Stony Brook, NY, July 23rd 2013 – The harmful brown tide that has plagued various sites across the south shore of Long Island since the spring is in its final throes. The 2013 brown tide began in the Shinnecock and Moriches Bay in May, and then erupted in late June in Great South Bay following unusually heavy rainfall in the beginning of that month. A survey through Long Island’s South Shore Estuary Reserve from Southampton to Bay Shore performed by The Gobler Laboratory of Stony Brook University has revealed that a during the week of July 15th, cell densities had declined from millions to tens of thousands of cells per milliliter compared to the start of the month. Sites located near the Shinnecock, Moriches, and New Inlet in Great South Bay had the lowest abundances (< 10,000 cells per millimeter) while some regions in central and western Great South Bay still had more than 100,000 cells per millimeter.
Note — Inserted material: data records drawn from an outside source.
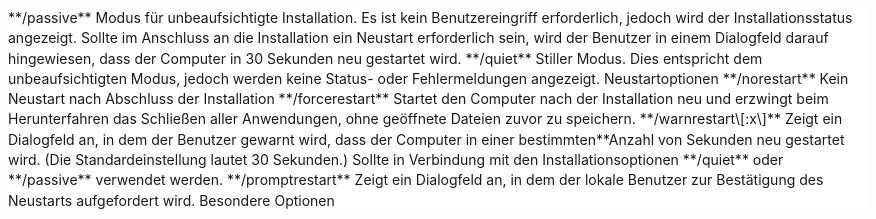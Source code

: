 <td style="border:1px solid black;">
**/passive**
</td>
<td style="border:1px solid black;">
Modus für unbeaufsichtigte Installation. Es ist kein Benutzereingriff erforderlich, jedoch wird der Installationsstatus angezeigt. Sollte im Anschluss an die Installation ein Neustart erforderlich sein, wird der Benutzer in einem Dialogfeld darauf hingewiesen, dass der Computer in 30 Sekunden neu gestartet wird.
</td>
</tr>
<tr>
<td style="border:1px solid black;">
**/quiet**
</td>
<td style="border:1px solid black;">
Stiller Modus. Dies entspricht dem unbeaufsichtigten Modus, jedoch werden keine Status- oder Fehlermeldungen angezeigt.
</td>
</tr>
<tr>
<th colspan="2" style="border:1px solid black;">
Neustartoptionen
</th>
</tr>
<tr class="alternateRow">
<td style="border:1px solid black;">
**/norestart**
</td>
<td style="border:1px solid black;">
Kein Neustart nach Abschluss der Installation
</td>
</tr>
<tr>
<td style="border:1px solid black;">
**/forcerestart**
</td>
<td style="border:1px solid black;">
Startet den Computer nach der Installation neu und erzwingt beim Herunterfahren das Schließen aller Anwendungen, ohne geöffnete Dateien zuvor zu speichern.
</td>
</tr>
<tr class="alternateRow">
<td style="border:1px solid black;">
**/warnrestart\[:x\]**
</td>
<td style="border:1px solid black;">
Zeigt ein Dialogfeld an, in dem der Benutzer gewarnt wird, dass der Computer in einer bestimmten**Anzahl von Sekunden neu gestartet wird. (Die Standardeinstellung lautet 30 Sekunden.) Sollte in Verbindung mit den Installationsoptionen **/quiet** oder **/passive** verwendet werden.
</td>
</tr>
<tr>
<td style="border:1px solid black;">
**/promptrestart**
</td>
<td style="border:1px solid black;">
Zeigt ein Dialogfeld an, in dem der lokale Benutzer zur Bestätigung des Neustarts aufgefordert wird.
</td>
</tr>
<tr>
<th colspan="2" style="border:1px solid black;">
Besondere Optionen
</th>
Densities above 50,000 cells per milliliter can be harmful to marine life. The brown tide alga, Aureococcus anophagefferens, has been notorious on Long Island since it first appeared in 1985 having been responsible for the demise of the largest bay scallop fishery on the US east coast in the Peconic Estuary, the loss of eelgrass across Long Island, and the inhibition of hard clam recovery efforts in Great South Bay. This year marked the seventh consecutive year these destructive blooms have occurred in the Moriches and Shinnecock Bay but the first event in Great South Bay since 2008.
“The heatwave of the past two weeks has warmed the south shore bays to more than 80°F, a temperature the brown tide cannot tolerate”, said Christopher Gobler, Professor of Marine and Atmospheric Sciences at Stony Brook University, “Importantly, regions in closest proximity to ocean inlets, including the new Great South Bay inlet, are getting down to levels of brown tide that are not harmful the fastest. The singular exception is the Fire Island Inlet which, due to its long channel, does not seem to flush the Bay as effectively as other ocean inlets.”
Gobler further commented that the brown tide should remain at low levels for the remainder of the summer, but could return in the fall when the bays cool down to ~70°F.